T(H)RUST (THermal Rocket propUlsion: a Sapienza university research Team)
As a new space race is upon us, special attention is to be given to continuous development of launchers and their enabling technologies. The present research team faces this challenge addressing at the same time applied research and high education with the aim to support present and future developments in the field of liquid rocket engine (LRE) propulsion. Despite liquid propulsion is usually considered as a mature field, the number of challenges to improve practical design and analysis software is still high. Based on a long-time background in the study of LREs, the present research team is addressing low-order modeling for the study of heat transfer, stability, transient operation, performance and testing of these rocket devices. The research approach is based on the development of suitable methodologies to keep the analysis at the same time as quick and accurate as possible thanks to comparison with literature data and with in-house or literature high-order numerical simulations. This general approach will be illustrated with examples on the different topics and underlining what is considered a peculiarity of the present research team working at the Department of Mechanical and Aerospace Engineering of Sapienza University of Rome and named T(h)rust (THermal Rocket propUlsion: a Sapienza university research Team). A list of the main analyses and developments in progress by T(H)RUST follows.
High-frequency combustion instability
It is studied in a low-order fashion by an in-house multi-species Eulerian solver, capable of dealing with both longitudinal and transverse instabilities. The closure of the thermoacoustic feedback loop is enforced through a response function that links pressure fluctuations to the unsteady fuel mass flow rate injected by each element. The implementation of a cubic equation of state for the mixture allows the solver to handle systems fed by propellants under supercritical conditions.
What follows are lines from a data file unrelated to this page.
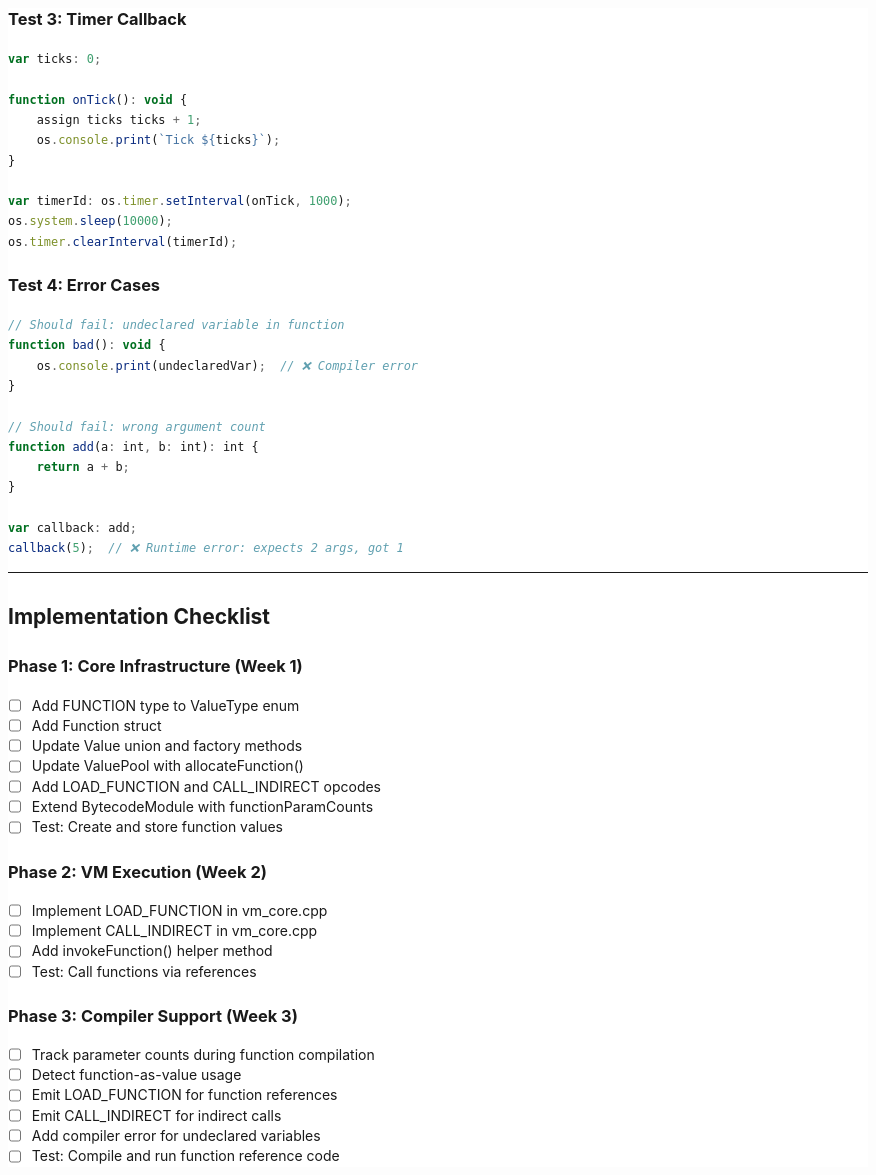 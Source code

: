 ### Test 3: Timer Callback
```javascript
var ticks: 0;

function onTick(): void {
    assign ticks ticks + 1;
    os.console.print(`Tick ${ticks}`);
}

var timerId: os.timer.setInterval(onTick, 1000);
os.system.sleep(10000);
os.timer.clearInterval(timerId);
```

### Test 4: Error Cases
```javascript
// Should fail: undeclared variable in function
function bad(): void {
    os.console.print(undeclaredVar);  // ❌ Compiler error
}

// Should fail: wrong argument count
function add(a: int, b: int): int {
    return a + b;
}

var callback: add;
callback(5);  // ❌ Runtime error: expects 2 args, got 1
```

---

## Implementation Checklist

### Phase 1: Core Infrastructure (Week 1)
- [ ] Add FUNCTION type to ValueType enum
- [ ] Add Function struct
- [ ] Update Value union and factory methods
- [ ] Update ValuePool with allocateFunction()
- [ ] Add LOAD_FUNCTION and CALL_INDIRECT opcodes
- [ ] Extend BytecodeModule with functionParamCounts
- [ ] Test: Create and store function values

### Phase 2: VM Execution (Week 2)
- [ ] Implement LOAD_FUNCTION in vm_core.cpp
- [ ] Implement CALL_INDIRECT in vm_core.cpp
- [ ] Add invokeFunction() helper method
- [ ] Test: Call functions via references

### Phase 3: Compiler Support (Week 3)
- [ ] Track parameter counts during function compilation
- [ ] Detect function-as-value usage
- [ ] Emit LOAD_FUNCTION for function references
- [ ] Emit CALL_INDIRECT for indirect calls
- [ ] Add compiler error for undeclared variables
- [ ] Test: Compile and run function reference code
Thrust chamber wall heat flux
Validated RANS approaches based on suitable analysis of the minimum reacting species and mechanism needed to yield a reliable prediction of wall heat flux distribution. They include a radiative heat flux in-house code, which integrates the radiative transfer equations through the discrete transfer method, under the assumptions of gray walls and medium.
Cooling channels analysis
Simulations are carried out by in-house codes: a validated conjugate heat transfer approach relying on a RANS 3D code for real fluids and a Fourier equation solver for the channels walls. Lower order models, i.e. 1D and quasi-2D tools, have been developed to perform massive parametric analyses.